Zamek znajduje się dosłownie na obrzeżach miasta Newport. Jest ładnie zachowany, utrzymany i przystosowany do zwiedzania. To niewątpliwa zasługa organizacji English Heritage, która dba bardzo rzetelnie o dziedzictwo narodowe Wielkiej Brytanii! Około roku 1100 Normanowie postawili tu surową twierdzę na szczycie wzgórza. W architekturze tego zamku doszukać się można również akcentów saksońskich, bo i ci najeźdźcy odcisnęli na Wyspie Wight swoje piętno. Niemniej najbardziej intrygujący, jest dla tego miejsca okres 1260-1293! Wtedy to Carisbrooke Castle stał się siedzibą Hrabiny Izabeli, która odziedziczyła większą część wyspy i rządziła niczym udzielna władczyni. Korona patrzyła przez palce na samozwańcze rządy Izabeli. Dopiero pod sam koniec jej żywota, zdecydowano się odkupić posiadłości wraz z zamkiem i włączyć do struktur koronnych dóbr Anglii. Carisbrooke Castle został później zmodernizowany i zamieniony w twierdzę artyleryjską. Kilkakrotnie atakowany przez połączone wojska Francji i Szkocji, oparł się wrogim zakusom.
W czasie wojny domowej był więzieniem dla słynnego, nieszczęśliwego króla Karola I. Pomiędzy 22 listopada 1647r, a 06 września 1648 Król Charles I, przebywał uwieziony przez parlament właśnie w apartamentach Carisbrooke Castle. Pokonany król nie chciał abdykować i zrzec się korony na korzyść władzy parlamentarnej. Próbował nawet uciec z zamku, by wraz z wiernymi mu rojalistami odzyskać tron. Niestety kraty zamku Carisbrooke okazały się przeszkodą nie do pokonania, a sam nieszczęsny król Karol I został przewieziony do Londynu i tam skrócony o głowę. Kolejną ważną osobą związaną nierozerwalnie z Carisbrooke Castle, była najmłodsza córka słynnej królowej Victorii, księżniczka Beatrice. Po śmierci księcia Alberta, ukochanego męża, Victoria wycofała się z wielkiego publicznego życia spędzając większą część czasu w swojej rezydencji Osborne House niedaleko Cowes. Księżniczce Beatrice przypadł obowiązek opieki nad starzejącą się już królową matką. Nie lubiła ona jednak spędzać całego swojego czasu ze starszą i zmęczoną życiem królową, dlatego za swoją rezydencje na Wyspie Wight obrała zamek Carisbrooke.

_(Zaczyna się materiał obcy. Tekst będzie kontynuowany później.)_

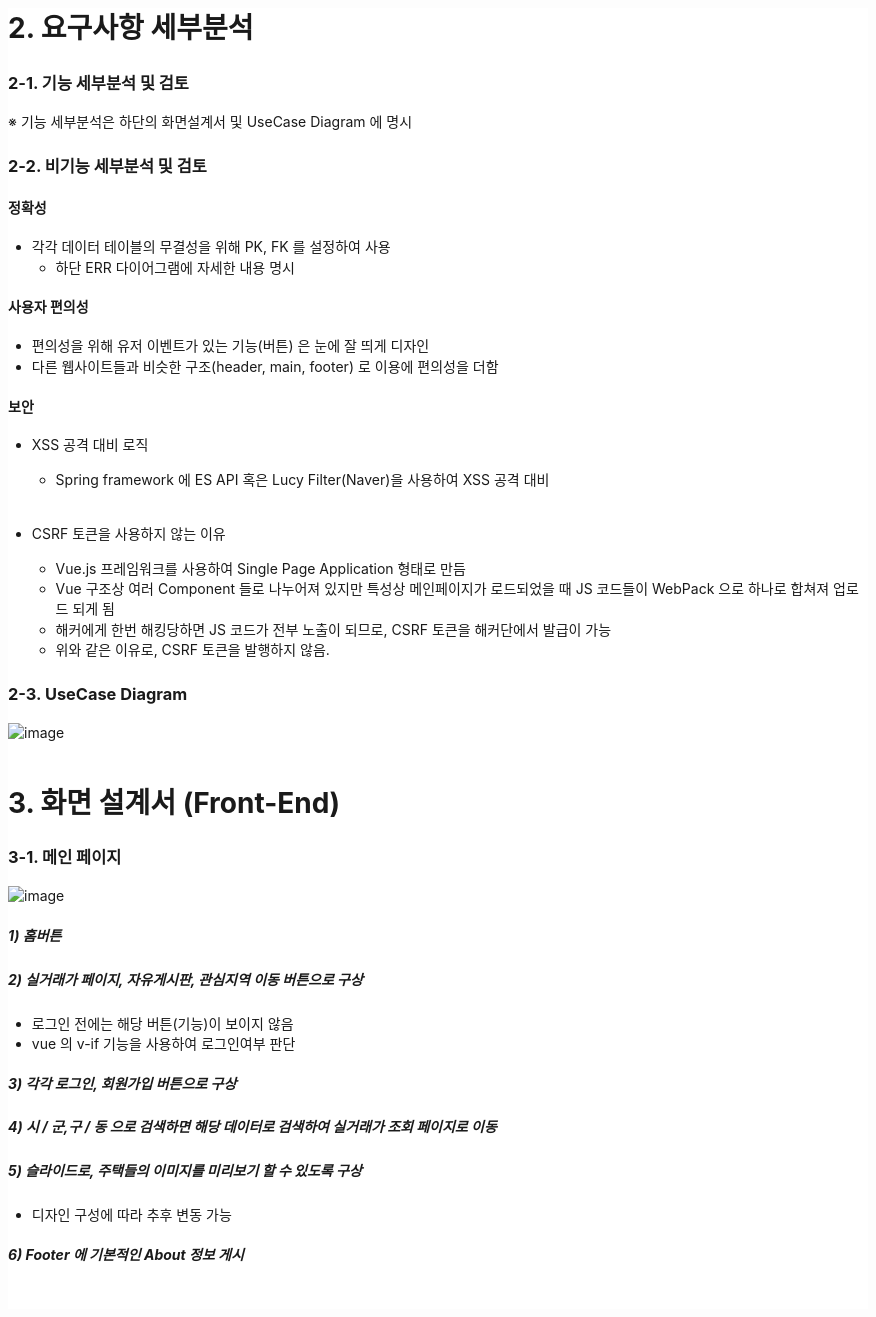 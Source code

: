 
# 2. 요구사항 세부분석

### 2-1. 기능 세부분석 및 검토

※ 기능 세부분석은 하단의 화면설계서 및 UseCase Diagram 에 명시

### 2-2. 비기능 세부분석 및 검토

#### 정확성
* 각각 데이터 테이블의 무결성을 위해 PK, FK 를 설정하여 사용
    *  하단 ERR 다이어그램에 자세한 내용 명시

#### 사용자 편의성
* 편의성을 위해 유저 이벤트가 있는 기능(버튼) 은 눈에 잘 띄게 디자인
* 다른 웹사이트들과 비슷한 구조(header, main, footer) 로 이용에 편의성을 더함

#### 보안



* XSS 공격 대비 로직
   * Spring framework 에 ES API 혹은 Lucy Filter(Naver)을 사용하여 XSS 공격 대비
   <br>

* CSRF 토큰을 사용하지 않는 이유
   * Vue.js 프레임워크를 사용하여 Single Page Application 형태로 만듬
   * Vue 구조상 여러 Component 들로 나누어져 있지만 특성상 메인페이지가 로드되었을 때 JS 코드들이 WebPack 으로 하나로 합쳐져 업로드 되게 됨
   * 해커에게 한번 해킹당하면 JS 코드가 전부 노출이 되므로, CSRF 토큰을 해커단에서 발급이 가능
   * 위와 같은 이유로, CSRF 토큰을 발행하지 않음.

### 2-3. UseCase Diagram
![image](https://user-images.githubusercontent.com/104764340/202093449-b1b1bfeb-228f-44e0-b2f9-091632f74fb4.png)
<br>

# 3. 화면 설계서 (Front-End)

### 3-1. 메인 페이지

![image](https://user-images.githubusercontent.com/104764340/202070760-3285d564-8e38-4179-a453-5ea965691fc0.png)

##### 1) 홈버튼
##### 2) 실거래가 페이지, 자유게시판, 관심지역 이동 버튼으로 구상
  * 로그인 전에는 해당 버튼(기능)이 보이지 않음
  * vue 의 v-if 기능을 사용하여 로그인여부 판단
##### 3) 각각 로그인, 회원가입 버튼으로 구상

##### 4) 시 / 군,구 / 동 으로 검색하면 해당 데이터로 검색하여 실거래가 조회 페이지로 이동
##### 5) 슬라이드로, 주택들의 이미지를 미리보기 할 수 있도록 구상
   * 디자인 구성에 따라 추후 변동 가능
##### 6) Footer 에 기본적인 About 정보 게시
<br>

Przyczyniła się ona do odbudowy kaplicy, ogrodów i ogólnie do poprawy kondycji samego zamku. W latach kolejnych, do dzisiejszego dnia zresztą zamek Carisbrooke spełniał funkcje ceremonialne. Tu odbywały się przyjęcia ważnych osobistości odwiedzających Isle of Wight, w końcu jest to honorowa siedziba gubernatora wyspy.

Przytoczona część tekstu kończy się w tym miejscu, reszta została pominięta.